Understanding the intricate interplay between structural features and signal-processing events is crucial for unravelling the mechanisms of biomolecular systems. G protein-coupled receptors (GPCRs), a pervasive protein family in humans, serve a wide spectrum of vital functions. TAS2Rs, a subfamily of GPCRs, play a primary role in recognizing bitter molecules and triggering events leading to the perception of bitterness, a crucial defence mechanism against spoiled or poisonous food. Beyond taste, TAS2Rs function is associated with many diseases as they are expressed in several extra-oral tissues.Given that the precise functioning mechanisms of TAS2R remain poorly understood, this study employed molecular dynamics simulations combined with network-based analysis to investigate local conformational changes and global structural correlations in different states of the receptor. The focus was on the human TAS2R46 bitter taste receptor, recently resolved experimentally, both in the presence and absence of strychnine, a known bitter agonist.
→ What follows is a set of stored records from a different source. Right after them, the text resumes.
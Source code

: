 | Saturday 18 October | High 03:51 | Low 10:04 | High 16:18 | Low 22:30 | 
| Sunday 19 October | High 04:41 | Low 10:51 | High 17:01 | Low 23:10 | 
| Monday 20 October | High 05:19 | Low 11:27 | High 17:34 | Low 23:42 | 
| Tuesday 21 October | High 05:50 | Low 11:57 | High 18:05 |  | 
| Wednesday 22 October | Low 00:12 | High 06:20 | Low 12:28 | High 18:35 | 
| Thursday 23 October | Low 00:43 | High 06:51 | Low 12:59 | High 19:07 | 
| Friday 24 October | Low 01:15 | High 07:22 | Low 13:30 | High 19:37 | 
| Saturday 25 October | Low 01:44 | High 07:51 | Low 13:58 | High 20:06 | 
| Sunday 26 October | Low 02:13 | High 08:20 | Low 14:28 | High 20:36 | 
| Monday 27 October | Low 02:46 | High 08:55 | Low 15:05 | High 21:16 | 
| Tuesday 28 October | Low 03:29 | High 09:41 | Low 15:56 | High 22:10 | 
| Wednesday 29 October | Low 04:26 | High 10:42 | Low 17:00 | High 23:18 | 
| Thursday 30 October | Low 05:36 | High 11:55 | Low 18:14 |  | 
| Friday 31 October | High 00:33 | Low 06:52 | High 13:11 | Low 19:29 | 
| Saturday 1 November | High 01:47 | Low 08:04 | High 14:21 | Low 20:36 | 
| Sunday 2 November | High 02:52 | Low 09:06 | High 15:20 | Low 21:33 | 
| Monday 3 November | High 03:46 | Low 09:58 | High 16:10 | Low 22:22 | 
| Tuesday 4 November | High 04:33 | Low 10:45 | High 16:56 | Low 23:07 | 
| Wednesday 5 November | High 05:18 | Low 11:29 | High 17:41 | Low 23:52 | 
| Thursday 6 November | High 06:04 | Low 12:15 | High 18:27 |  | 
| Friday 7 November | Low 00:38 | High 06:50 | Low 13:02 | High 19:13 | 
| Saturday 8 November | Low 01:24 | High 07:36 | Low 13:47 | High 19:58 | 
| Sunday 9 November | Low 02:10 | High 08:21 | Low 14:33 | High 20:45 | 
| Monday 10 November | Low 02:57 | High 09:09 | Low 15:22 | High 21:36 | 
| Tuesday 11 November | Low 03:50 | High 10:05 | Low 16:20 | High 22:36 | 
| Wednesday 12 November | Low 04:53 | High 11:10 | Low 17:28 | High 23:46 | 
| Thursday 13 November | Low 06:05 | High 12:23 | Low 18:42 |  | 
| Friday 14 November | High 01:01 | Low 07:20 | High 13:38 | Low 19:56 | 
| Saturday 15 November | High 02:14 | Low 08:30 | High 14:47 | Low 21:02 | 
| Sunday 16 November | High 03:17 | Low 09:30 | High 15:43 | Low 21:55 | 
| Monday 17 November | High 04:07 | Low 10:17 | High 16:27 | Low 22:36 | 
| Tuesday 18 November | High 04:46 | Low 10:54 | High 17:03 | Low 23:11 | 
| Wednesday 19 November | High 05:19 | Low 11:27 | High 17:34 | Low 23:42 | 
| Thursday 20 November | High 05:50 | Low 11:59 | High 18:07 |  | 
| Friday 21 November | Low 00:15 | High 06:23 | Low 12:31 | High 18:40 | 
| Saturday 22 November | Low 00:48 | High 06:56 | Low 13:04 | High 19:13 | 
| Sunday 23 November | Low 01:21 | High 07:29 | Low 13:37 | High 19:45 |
The results showed that the ligand-bound state of the receptor exhibited more correlated dynamics compared to the apo state, and the presence of the agonist mediated the allosteric network between two helices (TM3 and TM6) which mainly convey the signal transferring from the extracellular to the intracellular region. By elucidating the hallmarks of the conformational changes and allosteric network of TAS2R46 under varying conditions, this study has enabled the identification of the unique structural and dynamics features of this receptor, thereby establishing a foundation for a more profound characterisation of this intriguing class of receptors.